## [YOUR INSTRUCTIONS]
If a record holds a picture, leave the picture out and restate everything else word for word.

*** Block opens ***

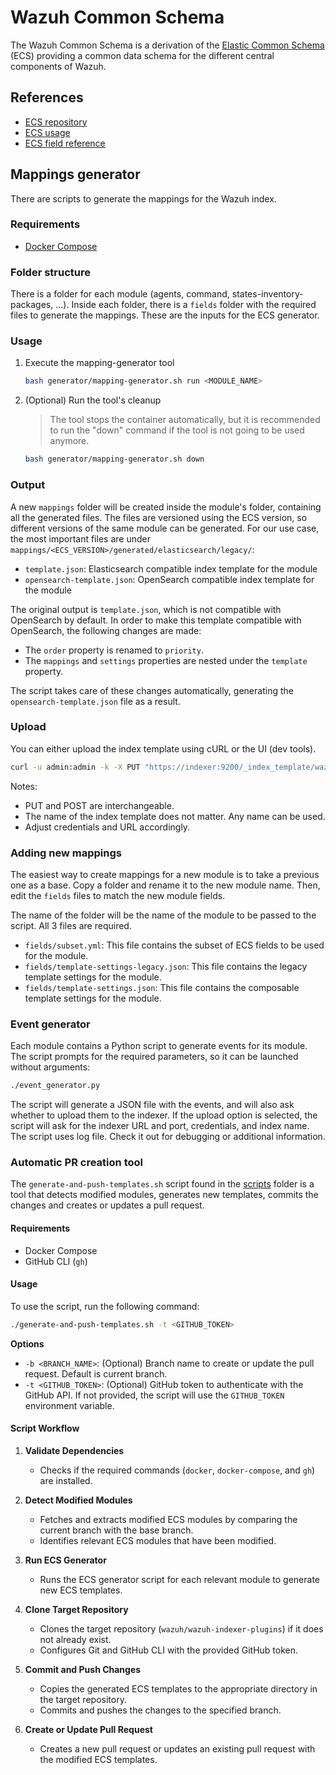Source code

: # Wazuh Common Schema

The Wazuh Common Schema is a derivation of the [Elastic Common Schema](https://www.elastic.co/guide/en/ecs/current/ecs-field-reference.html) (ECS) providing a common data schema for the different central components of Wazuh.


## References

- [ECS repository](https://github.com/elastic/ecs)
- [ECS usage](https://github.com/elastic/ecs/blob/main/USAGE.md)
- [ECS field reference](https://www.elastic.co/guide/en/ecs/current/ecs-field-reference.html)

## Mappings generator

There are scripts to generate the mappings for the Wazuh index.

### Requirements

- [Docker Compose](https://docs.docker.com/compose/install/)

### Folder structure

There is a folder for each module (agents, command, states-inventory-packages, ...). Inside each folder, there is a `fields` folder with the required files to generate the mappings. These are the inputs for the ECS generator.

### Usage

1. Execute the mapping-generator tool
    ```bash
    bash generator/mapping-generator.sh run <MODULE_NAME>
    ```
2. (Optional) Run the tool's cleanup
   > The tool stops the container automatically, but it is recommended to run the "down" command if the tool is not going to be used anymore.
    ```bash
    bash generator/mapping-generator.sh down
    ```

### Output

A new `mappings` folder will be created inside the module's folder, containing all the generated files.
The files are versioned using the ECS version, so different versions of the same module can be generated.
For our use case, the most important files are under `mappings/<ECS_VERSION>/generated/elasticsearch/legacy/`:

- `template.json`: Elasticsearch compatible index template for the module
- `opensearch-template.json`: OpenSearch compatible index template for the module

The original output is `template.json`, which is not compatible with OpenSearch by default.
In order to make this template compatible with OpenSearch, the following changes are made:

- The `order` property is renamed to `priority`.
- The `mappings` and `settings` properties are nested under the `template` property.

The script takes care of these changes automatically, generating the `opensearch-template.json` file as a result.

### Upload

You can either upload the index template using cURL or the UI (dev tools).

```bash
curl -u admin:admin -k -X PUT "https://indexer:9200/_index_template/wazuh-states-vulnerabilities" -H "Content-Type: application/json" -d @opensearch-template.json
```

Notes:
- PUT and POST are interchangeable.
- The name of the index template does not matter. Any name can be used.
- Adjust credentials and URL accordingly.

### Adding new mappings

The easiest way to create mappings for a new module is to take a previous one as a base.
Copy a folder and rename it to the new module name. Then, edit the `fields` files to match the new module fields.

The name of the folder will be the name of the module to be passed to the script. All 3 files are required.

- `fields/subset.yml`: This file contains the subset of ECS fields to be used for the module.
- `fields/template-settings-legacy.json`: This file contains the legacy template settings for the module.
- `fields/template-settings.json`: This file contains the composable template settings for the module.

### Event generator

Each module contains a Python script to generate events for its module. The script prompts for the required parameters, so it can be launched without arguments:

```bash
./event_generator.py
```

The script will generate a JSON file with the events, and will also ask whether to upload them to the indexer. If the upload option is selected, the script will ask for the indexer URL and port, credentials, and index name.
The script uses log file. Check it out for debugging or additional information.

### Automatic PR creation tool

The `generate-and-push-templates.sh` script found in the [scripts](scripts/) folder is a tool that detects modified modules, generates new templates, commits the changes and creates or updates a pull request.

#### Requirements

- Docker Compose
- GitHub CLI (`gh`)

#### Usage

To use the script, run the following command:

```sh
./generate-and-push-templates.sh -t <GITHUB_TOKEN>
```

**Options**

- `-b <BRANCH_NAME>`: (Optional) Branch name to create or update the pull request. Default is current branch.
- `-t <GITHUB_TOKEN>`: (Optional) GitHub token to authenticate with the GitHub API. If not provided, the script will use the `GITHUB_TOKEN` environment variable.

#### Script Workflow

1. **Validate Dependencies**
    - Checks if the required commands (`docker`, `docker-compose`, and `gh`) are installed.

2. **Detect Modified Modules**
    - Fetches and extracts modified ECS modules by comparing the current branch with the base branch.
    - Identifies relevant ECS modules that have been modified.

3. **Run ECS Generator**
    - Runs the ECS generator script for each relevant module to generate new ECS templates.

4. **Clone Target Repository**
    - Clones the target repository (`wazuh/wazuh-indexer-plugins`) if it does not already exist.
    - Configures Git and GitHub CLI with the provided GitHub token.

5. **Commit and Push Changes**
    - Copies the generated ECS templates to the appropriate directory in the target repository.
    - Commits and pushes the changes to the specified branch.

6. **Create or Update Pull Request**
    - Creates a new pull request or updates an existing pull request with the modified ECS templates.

*** Block closes ***

## [TASK RESPONSE]
Source code

: # Wazuh Common Schema

The Wazuh Common Schema is a derivation of the [Elastic Common Schema](https://www.elastic.co/guide/en/ecs/current/ecs-field-reference.html) (ECS) providing a common data schema for the different central components of Wazuh.


## References

- [ECS repository](https://github.com/elastic/ecs)
- [ECS usage](https://github.com/elastic/ecs/blob/main/USAGE.md)
- [ECS field reference](https://www.elastic.co/guide/en/ecs/current/ecs-field-reference.html)

## Mappings generator

There are scripts to generate the mappings for the Wazuh index.

### Requirements

- [Docker Compose](https://docs.docker.com/compose/install/)

### Folder structure

There is a folder for each module (agents, command, states-inventory-packages, ...). Inside each folder, there is a `fields` folder with the required files to generate the mappings. These are the inputs for the ECS generator.

### Usage

1. Execute the mapping-generator tool
    ```bash
    bash generator/mapping-generator.sh run <MODULE_NAME>
    ```
2. (Optional) Run the tool's cleanup
   > The tool stops the container automatically, but it is recommended to run the "down" command if the tool is not going to be used anymore.
    ```bash
    bash generator/mapping-generator.sh down
    ```

### Output

A new `mappings` folder will be created inside the module's folder, containing all the generated files.
The files are versioned using the ECS version, so different versions of the same module can be generated.
For our use case, the most important files are under `mappings/<ECS_VERSION>/generated/elasticsearch/legacy/`:

- `template.json`: Elasticsearch compatible index template for the module
- `opensearch-template.json`: OpenSearch compatible index template for the module

The original output is `template.json`, which is not compatible with OpenSearch by default.
In order to make this template compatible with OpenSearch, the following changes are made:

- The `order` property is renamed to `priority`.
- The `mappings` and `settings` properties are nested under the `template` property.

The script takes care of these changes automatically, generating the `opensearch-template.json` file as a result.

### Upload

You can either upload the index template using cURL or the UI (dev tools).

```bash
curl -u admin:admin -k -X PUT "https://indexer:9200/_index_template/wazuh-states-vulnerabilities" -H "Content-Type: application/json" -d @opensearch-template.json
```

Notes:
- PUT and POST are interchangeable.
- The name of the index template does not matter. Any name can be used.
- Adjust credentials and URL accordingly.

### Adding new mappings

The easiest way to create mappings for a new module is to take a previous one as a base.
Copy a folder and rename it to the new module name. Then, edit the `fields` files to match the new module fields.

The name of the folder will be the name of the module to be passed to the script. All 3 files are required.

- `fields/subset.yml`: This file contains the subset of ECS fields to be used for the module.
- `fields/template-settings-legacy.json`: This file contains the legacy template settings for the module.
- `fields/template-settings.json`: This file contains the composable template settings for the module.

### Event generator

Each module contains a Python script to generate events for its module. The script prompts for the required parameters, so it can be launched without arguments:

```bash
./event_generator.py
```

The script will generate a JSON file with the events, and will also ask whether to upload them to the indexer. If the upload option is selected, the script will ask for the indexer URL and port, credentials, and index name.
The script uses log file. Check it out for debugging or additional information.

### Automatic PR creation tool

The `generate-and-push-templates.sh` script found in the [scripts](scripts/) folder is a tool that detects modified modules, generates new templates, commits the changes and creates or updates a pull request.

#### Requirements

- Docker Compose
- GitHub CLI (`gh`)

#### Usage

To use the script, run the following command:

```sh
./generate-and-push-templates.sh -t <GITHUB_TOKEN>
```

**Options**

- `-b <BRANCH_NAME>`: (Optional) Branch name to create or update the pull request. Default is current branch.
- `-t <GITHUB_TOKEN>`: (Optional) GitHub token to authenticate with the GitHub API. If not provided, the script will use the `GITHUB_TOKEN` environment variable.

#### Script Workflow

1. **Validate Dependencies**
    - Checks if the required commands (`docker`, `docker-compose`, and `gh`) are installed.

2. **Detect Modified Modules**
    - Fetches and extracts modified ECS modules by comparing the current branch with the base branch.
    - Identifies relevant ECS modules that have been modified.

3. **Run ECS Generator**
    - Runs the ECS generator script for each relevant module to generate new ECS templates.

4. **Clone Target Repository**
    - Clones the target repository (`wazuh/wazuh-indexer-plugins`) if it does not already exist.
    - Configures Git and GitHub CLI with the provided GitHub token.

5. **Commit and Push Changes**
    - Copies the generated ECS templates to the appropriate directory in the target repository.
    - Commits and pushes the changes to the specified branch.

6. **Create or Update Pull Request**
    - Creates a new pull request or updates an existing pull request with the modified ECS templates.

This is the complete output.